Recent years have witnessed great interest in financial models based on Lévy processes as possible alternatives to the traditional Black–Scholes model of financial markets, which is based on the geometric Brownian motion. The main criticism of this model concerns the fact that in the Black–Scholes world, the distribution of the log returns is normal irrespective of the spacing of the data. For widely spaced data, such as security prices sampled on a monthly time grid, the empirical distribution of the returns is close to normal. However, the daily return distributions typically are far from being normal, since they have more mass at the origin and in the tails. The discrepancy is even more visible if one goes down to an intra-day time grid. Models based on Lévy processes, however, can account for such departures from normality and they also have the ability to reproduce other important stylized features of financial time series, for instance, abrupt changes in asset prices because of financial cataclysms.
As any stochastic model, a financial model based on a Lévy process depends on various parameters (finite or possibly infinite-dimensional). Estimation of these parameters, or, in financial terminology, calibration of the model to the available data, is of critical importance to successful application of these models in practice. This is a new, challenging and rapidly growing area of statistical research. To assess recent progress achieved in inference methods for Lévy processes, to identify problems of interest, to outline future research directions and to contribute to the development of this new area, the three of us came up with the idea of organizing a workshop that would emphasize more the statistical challenges of financial modelling with Lévy processes, rather than probabilistic aspects associated with the theory of Lévy processes (path properties, fluctuation theory). EURANDOM, the Eindhoven-based European Research Institute in Stochastics and Stochastic Operations Research, kindly agreed to host the workshop, which subsequently took place on 15–17 July, 2009, and attracted some 60 participants. At the same time, the editorial board of Statistica Neerlandica supported our idea to publish contributions by invited speakers as a special issue of Statistica Neerlandica.

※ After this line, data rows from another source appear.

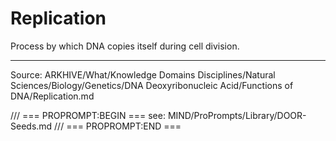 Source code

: # Replication

Process by which DNA copies itself during cell division.

---
Source: ARKHIVE/What/Knowledge Domains Disciplines/Natural Sciences/Biology/Genetics/DNA Deoxyribonucleic Acid/Functions of DNA/Replication.md

/// === PROPROMPT:BEGIN ===
see: MIND/ProPrompts/Library/DOOR-Seeds.md
/// === PROPROMPT:END ===

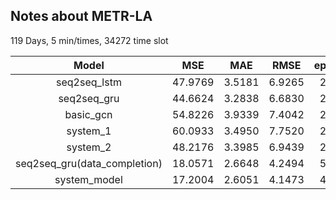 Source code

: ## Notes about METR-LA

119 Days, 5 min/times, 34272 time slot


Model | MSE | MAE | RMSE | epoch | parameter
:-: | :-: | :-: | :-: | :-: | :-:
seq2seq_lstm | 47.9769 | 3.5181 | 6.9265 | 200 |1,053,647
seq2seq_gru | 44.6624 | 3.2838 | 6.6830 | 200 | 805,071
basic_gcn | 54.8226 | 3.9339 | 7.4042 | 200 | 685,794
system_1 | 60.0933 | 3.4950 | 7.7520 | 200 | 1,576,770
system_2 | 48.2176 | 3.3985 | 6.9439 | 200 | 890,770
seq2seq_gru(data_completion) | 18.0571 | 2.6648 | 4.2494 | 500 | 805,071
system_model | 17.2004 | 2.6051 | 4.1473 | 400 | 890,770
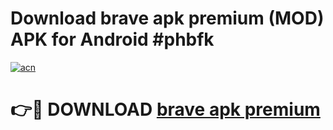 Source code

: # Download brave apk premium (MOD) APK for Android #phbfk

[![acn](https://github.com/user-attachments/assets/0f9c940e-d8b0-45ae-aac7-cd30a18b3e1c)](https://app.mediaupload.pro?title=brave_apk_premium&ref=22-F10)

# 👉🔴 DOWNLOAD [brave apk premium](https://app.mediaupload.pro?title=brave_apk_premium&ref=24-F10) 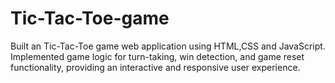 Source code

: # Tic-Tac-Toe-game
Built an Tic-Tac-Toe game web application using HTML,CSS and JavaScript. Implemented game logic for turn-taking, win detection, and game reset functionality, providing an interactive and responsive user experience.

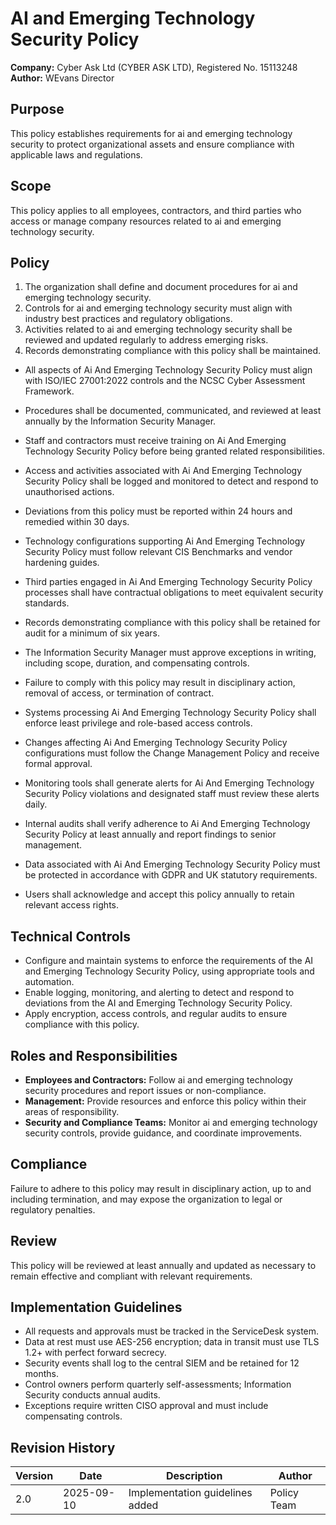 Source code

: # AI and Emerging Technology Security Policy

**Company:** Cyber Ask Ltd (CYBER ASK LTD), Registered No. 15113248  
**Author:** WEvans Director

## Purpose

This policy establishes requirements for ai and emerging technology security to protect organizational assets and ensure compliance with applicable laws and regulations.

## Scope

This policy applies to all employees, contractors, and third parties who access or manage company resources related to ai and emerging technology security.

## Policy
1. The organization shall define and document procedures for ai and emerging technology security.
2. Controls for ai and emerging technology security must align with industry best practices and regulatory obligations.
3. Activities related to ai and emerging technology security shall be reviewed and updated regularly to address emerging risks.
4. Records demonstrating compliance with this policy shall be maintained.

- All aspects of Ai And Emerging Technology Security Policy must align with ISO/IEC 27001:2022 controls and the NCSC Cyber Assessment Framework.
- Procedures shall be documented, communicated, and reviewed at least annually by the Information Security Manager.
- Staff and contractors must receive training on Ai And Emerging Technology Security Policy before being granted related responsibilities.
- Access and activities associated with Ai And Emerging Technology Security Policy shall be logged and monitored to detect and respond to unauthorised actions.
- Deviations from this policy must be reported within 24 hours and remedied within 30 days.
- Technology configurations supporting Ai And Emerging Technology Security Policy must follow relevant CIS Benchmarks and vendor hardening guides.
- Third parties engaged in Ai And Emerging Technology Security Policy processes shall have contractual obligations to meet equivalent security standards.
- Records demonstrating compliance with this policy shall be retained for audit for a minimum of six years.
- The Information Security Manager must approve exceptions in writing, including scope, duration, and compensating controls.
- Failure to comply with this policy may result in disciplinary action, removal of access, or termination of contract.

- Systems processing Ai And Emerging Technology Security Policy shall enforce least privilege and role-based access controls.
- Changes affecting Ai And Emerging Technology Security Policy configurations must follow the Change Management Policy and receive formal approval.
- Monitoring tools shall generate alerts for Ai And Emerging Technology Security Policy violations and designated staff must review these alerts daily.
- Internal audits shall verify adherence to Ai And Emerging Technology Security Policy at least annually and report findings to senior management.
- Data associated with Ai And Emerging Technology Security Policy must be protected in accordance with GDPR and UK statutory requirements.
- Users shall acknowledge and accept this policy annually to retain relevant access rights.

## Technical Controls

- Configure and maintain systems to enforce the requirements of the AI and Emerging Technology Security Policy, using appropriate tools and automation.
- Enable logging, monitoring, and alerting to detect and respond to deviations from the AI and Emerging Technology Security Policy.
- Apply encryption, access controls, and regular audits to ensure compliance with this policy.

## Roles and Responsibilities

- **Employees and Contractors:** Follow ai and emerging technology security procedures and report issues or non-compliance.
- **Management:** Provide resources and enforce this policy within their areas of responsibility.
- **Security and Compliance Teams:** Monitor ai and emerging technology security controls, provide guidance, and coordinate improvements.

## Compliance

Failure to adhere to this policy may result in disciplinary action, up to and including termination, and may expose the organization to legal or regulatory penalties.

## Review

This policy will be reviewed at least annually and updated as necessary to remain effective and compliant with relevant requirements.

## Implementation Guidelines
- All requests and approvals must be tracked in the ServiceDesk system.
- Data at rest must use AES-256 encryption; data in transit must use TLS 1.2+ with perfect forward secrecy.
- Security events shall log to the central SIEM and be retained for 12 months.
- Control owners perform quarterly self-assessments; Information Security conducts annual audits.
- Exceptions require written CISO approval and must include compensating controls.

## Revision History

| Version | Date | Description | Author |
| ------- | ---------- | ----------------------- | ------ |
| 2.0     | 2025-09-10 | Implementation guidelines added | Policy Team |
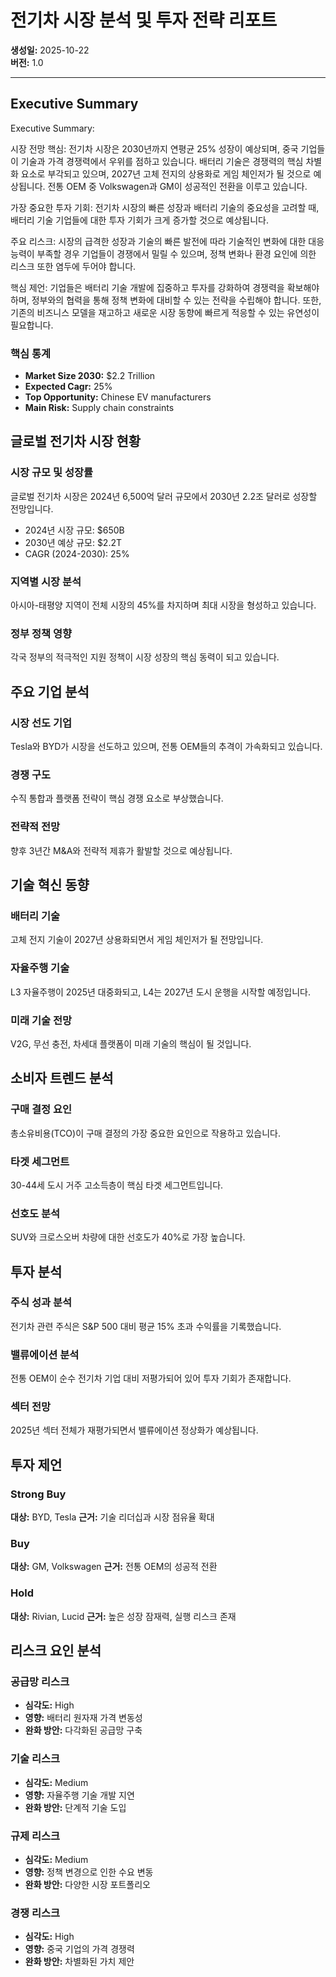 # 전기차 시장 분석 및 투자 전략 리포트

**생성일:** 2025-10-22  
**버전:** 1.0

---

## Executive Summary

Executive Summary:

시장 전망 핵심: 전기차 시장은 2030년까지 연평균 25% 성장이 예상되며, 중국 기업들이 기술과 가격 경쟁력에서 우위를 점하고 있습니다. 배터리 기술은 경쟁력의 핵심 차별화 요소로 부각되고 있으며, 2027년 고체 전지의 상용화로 게임 체인저가 될 것으로 예상됩니다. 전통 OEM 중 Volkswagen과 GM이 성공적인 전환을 이루고 있습니다.

가장 중요한 투자 기회: 전기차 시장의 빠른 성장과 배터리 기술의 중요성을 고려할 때, 배터리 기술 기업들에 대한 투자 기회가 크게 증가할 것으로 예상됩니다.

주요 리스크: 시장의 급격한 성장과 기술의 빠른 발전에 따라 기술적인 변화에 대한 대응 능력이 부족할 경우 기업들이 경쟁에서 밀릴 수 있으며, 정책 변화나 환경 요인에 의한 리스크 또한 염두에 두어야 합니다.

핵심 제언: 기업들은 배터리 기술 개발에 집중하고 투자를 강화하여 경쟁력을 확보해야 하며, 정부와의 협력을 통해 정책 변화에 대비할 수 있는 전략을 수립해야 합니다. 또한, 기존의 비즈니스 모델을 재고하고 새로운 시장 동향에 빠르게 적응할 수 있는 유연성이 필요합니다.

### 핵심 통계
- **Market Size 2030:** $2.2 Trillion
- **Expected Cagr:** 25%
- **Top Opportunity:** Chinese EV manufacturers
- **Main Risk:** Supply chain constraints

## 글로벌 전기차 시장 현황

### 시장 규모 및 성장률

글로벌 전기차 시장은 2024년 6,500억 달러 규모에서 2030년 2.2조 달러로 성장할 전망입니다.

- 2024년 시장 규모: $650B
- 2030년 예상 규모: $2.2T
- CAGR (2024-2030): 25%

### 지역별 시장 분석

아시아-태평양 지역이 전체 시장의 45%를 차지하며 최대 시장을 형성하고 있습니다.

### 정부 정책 영향

각국 정부의 적극적인 지원 정책이 시장 성장의 핵심 동력이 되고 있습니다.


## 주요 기업 분석

### 시장 선도 기업

Tesla와 BYD가 시장을 선도하고 있으며, 전통 OEM들의 추격이 가속화되고 있습니다.

### 경쟁 구도

수직 통합과 플랫폼 전략이 핵심 경쟁 요소로 부상했습니다.

### 전략적 전망

향후 3년간 M&A와 전략적 제휴가 활발할 것으로 예상됩니다.


## 기술 혁신 동향

### 배터리 기술

고체 전지 기술이 2027년 상용화되면서 게임 체인저가 될 전망입니다.

### 자율주행 기술

L3 자율주행이 2025년 대중화되고, L4는 2027년 도시 운행을 시작할 예정입니다.

### 미래 기술 전망

V2G, 무선 충전, 차세대 플랫폼이 미래 기술의 핵심이 될 것입니다.


## 소비자 트렌드 분석

### 구매 결정 요인

총소유비용(TCO)이 구매 결정의 가장 중요한 요인으로 작용하고 있습니다.

### 타겟 세그먼트

30-44세 도시 거주 고소득층이 핵심 타겟 세그먼트입니다.

### 선호도 분석

SUV와 크로스오버 차량에 대한 선호도가 40%로 가장 높습니다.


## 투자 분석

### 주식 성과 분석

전기차 관련 주식은 S&P 500 대비 평균 15% 초과 수익률을 기록했습니다.

### 밸류에이션 분석

전통 OEM이 순수 전기차 기업 대비 저평가되어 있어 투자 기회가 존재합니다.

### 섹터 전망

2025년 섹터 전체가 재평가되면서 밸류에이션 정상화가 예상됩니다.


## 투자 제언

### Strong Buy
**대상:** BYD, Tesla
**근거:** 기술 리더십과 시장 점유율 확대

### Buy
**대상:** GM, Volkswagen
**근거:** 전통 OEM의 성공적 전환

### Hold
**대상:** Rivian, Lucid
**근거:** 높은 성장 잠재력, 실행 리스크 존재


## 리스크 요인 분석

### 공급망 리스크
- **심각도:** High
- **영향:** 배터리 원자재 가격 변동성
- **완화 방안:** 다각화된 공급망 구축

### 기술 리스크
- **심각도:** Medium
- **영향:** 자율주행 기술 개발 지연
- **완화 방안:** 단계적 기술 도입

### 규제 리스크
- **심각도:** Medium
- **영향:** 정책 변경으로 인한 수요 변동
- **완화 방안:** 다양한 시장 포트폴리오

### 경쟁 리스크
- **심각도:** High
- **영향:** 중국 기업의 가격 경쟁력
- **완화 방안:** 차별화된 가치 제안

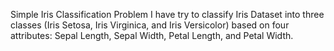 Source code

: Simple Iris Classification Problem
I have try to classify Iris Dataset into three classes (Iris Setosa, Iris Virginica, and Iris Versicolor) based on four attributes: Sepal Length, Sepal Width, Petal Length, and Petal Width.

The six papers constituting this issue give a good impression of modern research in statistical inference for Lévy processes, as well as financial modelling with them. In particular,
- 1Antonis Papapantoleon reviews the construction and properties of some popular approaches using Lévy processes to modelling London Interbank Offered Rate (LIBOR) interest rates. He discusses different frameworks: classical LIBOR market models, forward price models and Markov-functional models, with finally some special attention to recently developed affine models.
- 2José Manuel Corcuera and Gergely Farkas consider the asymptotic behaviour of the power variation of processes that are integral transforms of α-stable processes with index of stability α between 0 and 2. They establish stable convergence of the corresponding fluctuations. These results provide tools for statistical inference from discrete observations. Their main result is a central limit theorem for the pth power variation.
- 3Non-parametric estimation of the Lévy density for pure jump Lévy processes is the topic of a paper by Fabienne Comte and Valentine Genon-Catalot. Under various sampling schemes, non-adaptive and adaptive estimators of the Lévy density are proposed and the corresponding risk bounds are derived.
- 4Johanna Kappus and Markus Reiß construct an estimator of the Lévy–Khinchine characteristic triplet corresponding to the given Lévy process and derive optimal rates of convergence under a general sampling scheme which encompasses the usual low- and high-frequency data assumptions and covers also the mid-frequency regime.
- 5Mark Podolskij and Mathias Vetter survey limit theorems for certain functionals of semi-martingales that are observed at high frequency. They explain the main ideas of the theory using the concept of stable convergence, and they demonstrate some laws of large numbers and stable central limit theorems.
- 6Starting from multivariate elliptic distributions, Nick Bingham, John Fry and Rüdiger Kiesel introduce and study multivariate elliptic processes. They discuss Lévy processes, diffusions, discrete versus continuous time, jumps versus diffusions and semi-martingales. They also analyze some data to illustrate the theory.
We expect that the topics touched upon in this issue will continue to play an important role.
Concluding this introduction, we would like to thank the authors who contributed to this issue, as well as Statistica Neerlandica for hosting the proceedings. It is our pleasant duty to acknowledge the contribution of EURANDOM to the organization of the workshop and to thank the sponsors: the European Science Foundation (through its programme AMaMeF), the Netherlands Organization for Scientific Research (NWO), the Mathematical Research Institute (MRI) and the Thomas Stieltjes Institute for Mathematics.